Weiter Schreiben is a programme for writers from war and crisis regions that has since 2017 translated, illustrated, and published poetry and prose—primarily from Arabic and Persian. It connects writers in exile with renowned German-speaking authors through tandem partnerships and organises joint readings.
(DE/MULT)
8 pm | Literaturforum im Brecht-Haus, Chausseestraße 125
June 10
“Nice Rooms with Beautiful Views”: Airbnb Images from Settlements in the Occupied West Bank
Berlin book launch of “Nice Rooms with Beautiful Views” by Federico Vespignani, which compiles images from hundreds of Airbnb listings in illegal Israeli settlements in the occupied West Bank, examining how occupation extends into the digital realm.
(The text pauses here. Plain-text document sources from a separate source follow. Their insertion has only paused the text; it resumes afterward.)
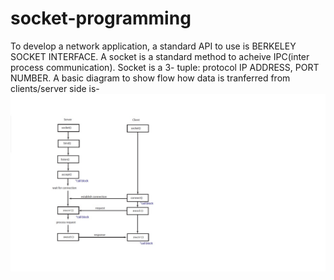 # socket-programming
To develop a network application, a standard API to use is BERKELEY SOCKET INTERFACE.
A socket is a standard method to acheive IPC(inter process communication).
Socket is a 3- tuple:
            protocol
            IP ADDRESS,
            PORT NUMBER.
A basic diagram to show flow how data is tranferred from clients/server side is-
![flowdiagram](https://github.com/rajat641/socket-programming/blob/master/flow-diagram.jpg)
 
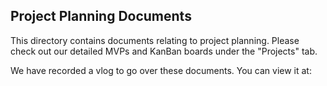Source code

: 
<h2>Project Planning Documents</h2>
This directory contains documents relating to project planning. Please check out our detailed MVPs and KanBan boards under the "Projects" tab. 
<br/>

We have recorded a vlog to go over these documents. You can view it at: 
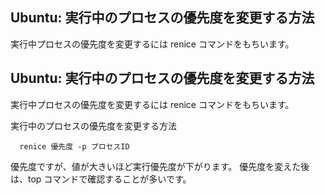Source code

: ## Ubuntu: 実行中のプロセスの優先度を変更する方法

実行中プロセスの優先度を変更するには renice コマンドをもちいます。






## Ubuntu: 実行中のプロセスの優先度を変更する方法


実行中プロセスの優先度を変更するには renice コマンドをもちいます。

実行中のプロセスの優先度を変更する方法

      renice 優先度 -p プロセスID
      


優先度ですが、値が大きいほど実行優先度が下がります。
優先度を変えた後は、top コマンドで確認することが多いです。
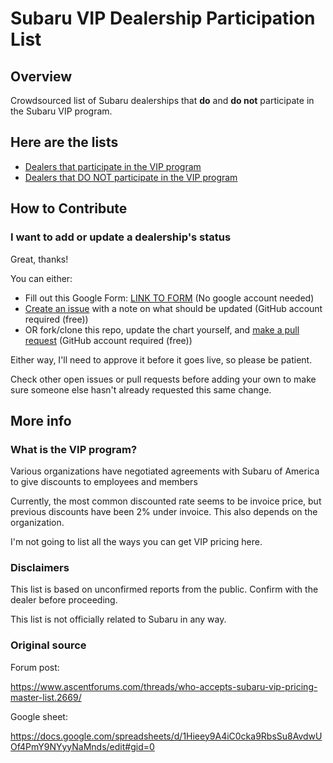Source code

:# Subaru VIP Dealership Participation List

## Overview

Crowdsourced list of Subaru dealerships that **do** and **do not** participate in the Subaru VIP program.

## Here are the lists

* [Dealers that participate in the VIP program](yes.md)
* [Dealers that DO NOT participate in the VIP program](no.md)

## How to Contribute

### I want to add or update a dealership's status

Great, thanks!

You can either:

* Fill out this Google Form: [LINK TO FORM](https://forms.gle/7XwP854e5ymDgcyKA) (No google account needed)
* [Create an issue](https://github.com/thanksforlistening/subaru-vip/issues/new?assignees=thanksforlistening&labels=&template=add-or-update-dealership-information.md&title=Update+dealer+information) with a note on what should be updated (GitHub account required (free))
* OR fork/clone this repo, update the chart yourself, and [make a pull request](https://github.com/thanksforlistening/subaru-vip/compare) (GitHub account required (free))

Either way, I'll need to approve it before it goes live, so please be patient.

Check other open issues or pull requests before adding your own to make sure someone else hasn't already requested this same change.

## More info

### What is the VIP program?

Various organizations have negotiated agreements with Subaru of America to give discounts to employees and members 

Currently, the most common discounted rate seems to be invoice price, but previous discounts have been 2% under invoice. This also depends on the organization.

I'm not going to list all the ways you can get VIP pricing here.

### Disclaimers

This list is based on unconfirmed reports from the public. Confirm with the dealer before proceeding. 

This list is not officially related to Subaru in any way.

### Original source

Forum post:

https://www.ascentforums.com/threads/who-accepts-subaru-vip-pricing-master-list.2669/

Google sheet:

https://docs.google.com/spreadsheets/d/1Hieey9A4iC0cka9RbsSu8AvdwUOf4PmY9NYyyNaMnds/edit#gid=0
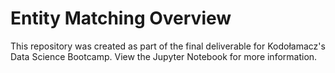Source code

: # Entity Matching Overview

This repository was created as part of the final deliverable for Kodołamacz's Data Science Bootcamp.
View the Jupyter Notebook for more information.
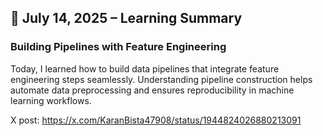 ## 📅 July 14, 2025 – Learning Summary

###  Building Pipelines with Feature Engineering

Today, I learned how to build data pipelines that integrate feature engineering steps seamlessly. Understanding pipeline construction helps automate data preprocessing and ensures reproducibility in machine learning workflows.

X post: https://x.com/KaranBista47908/status/1944824026880213091
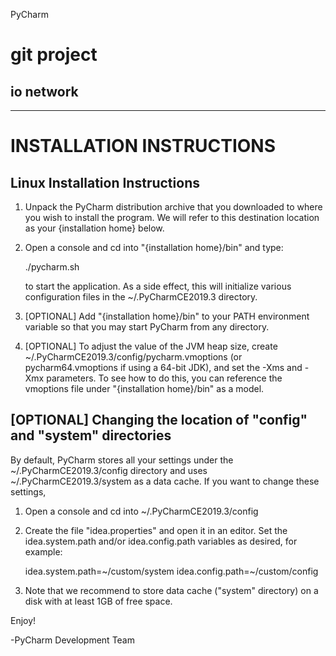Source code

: PyCharm
# git project
## io network
---------------------------------------
INSTALLATION INSTRUCTIONS
===============================================================================

  Linux Installation Instructions
  ------------------------------------------------------------------------------
  1. Unpack the PyCharm distribution archive that you downloaded to
     where you wish to install the program. We will refer to this destination
     location as your {installation home} below.

  2. Open a console and cd into "{installation home}/bin" and type:

       ./pycharm.sh

     to start the application. As a side effect, this will initialize various
     configuration files in the ~/.PyCharmCE2019.3 directory.

  3. [OPTIONAL] Add "{installation home}/bin" to your PATH environment
     variable so that you may start PyCharm from any directory.

  4. [OPTIONAL] To adjust the value of the JVM heap size, create
      ~/.PyCharmCE2019.3/config/pycharm.vmoptions (or pycharm64.vmoptions
      if using a 64-bit JDK), and set the -Xms and -Xmx parameters. To see how
      to do this, you can reference the vmoptions file under
      "{installation home}/bin" as a model.

  [OPTIONAL] Changing the location of "config" and "system" directories
  ------------------------------------------------------------------------------
  By default, PyCharm stores all your settings under the ~/.PyCharmCE2019.3/config
  directory and uses ~/.PyCharmCE2019.3/system as a data cache.
  If you want to change these settings,

  1. Open a console and cd into ~/.PyCharmCE2019.3/config

  2. Create the file "idea.properties" and open it in an editor. Set the
     idea.system.path and/or idea.config.path variables as desired, for
     example:

     idea.system.path=~/custom/system
     idea.config.path=~/custom/config

  3. Note that we recommend to store data cache ("system" directory) on a disk
     with at least 1GB of free space.


Enjoy!

-PyCharm Development Team
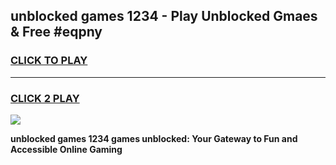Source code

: 
## unblocked games 1234 - Play Unblocked Gmaes & Free #eqpny
<h3>
<a href="https://news.freeplayer.one?title=unblocked_games_1234&ref=03M">CLICK TO PLAY</a></h3>
<hr>

<h3>
<a href="https://news.freeplayer.one?title=unblocked_games_1234&ref=03M">CLICK 2 PLAY</a>
  
</h3>

<a href="https://news.freeplayer.one?title=unblocked_games_1234&ref=03M"><img src="https://clearcache.store/games.png"></a>


**unblocked games 1234 games unblocked: Your Gateway to Fun and Accessible Online Gaming**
The book opens with an essay by Ido Nahari and Ralph Tharayil about the architecture of dispossession. What is unsettled through the act of settlement? Where does the Unheimlich live in the Heim?
Curated by Literaturhaus Neukölln and moderated by Nele Mailin Obermüller, the conversation will be in English.
(EN)
7 pm | Salon am Moritzplatz, Oranienstraße 58
June 12
there is no first draft of a life: An evening with Victoria Chang & Bianca Stone
Two outstanding poets from the United States, Bianca Stone and Victoria Chang, will read from their most recent collections and speak with Ryan Ruby about their writing.
In her poetry collection With My Back to the World, Victoria Chang enters into dialogue with the abstract, geometric paintings of the artist Agnes Martin. Chang tests and interrogates the ordering principles of the paintings – their grids, fields of color, and lines – in which she recognizes her own depression, “a group of parallel lines that want to touch, but never can,” as well as a sense of fragmentation, a repetition of gestures that can never reveal the larger whole: “No one tells you that you’ll never see your own painting because you’ll be dead.”
In her two most recent collections, The Near and Distant World and What is Otherwise Infinite, Bianca Stone repeatedly returns to the question of how meaning can be asserted when every attempt to grasp something fully – whether theoretically or linguistically – is not only doomed to fail but may even increase the distance between us and things: “My greatest fear: / to be condemned to theory. / Without song, without my trash, / my weird ottava rima, my pointless point.” In contrast, she proposes a poetics of approximation, “infinite in its never-wholeness,” which offers consolation precisely because it does not seek to subsume everything into itself.
The event is part of Poesiefestival Berlin.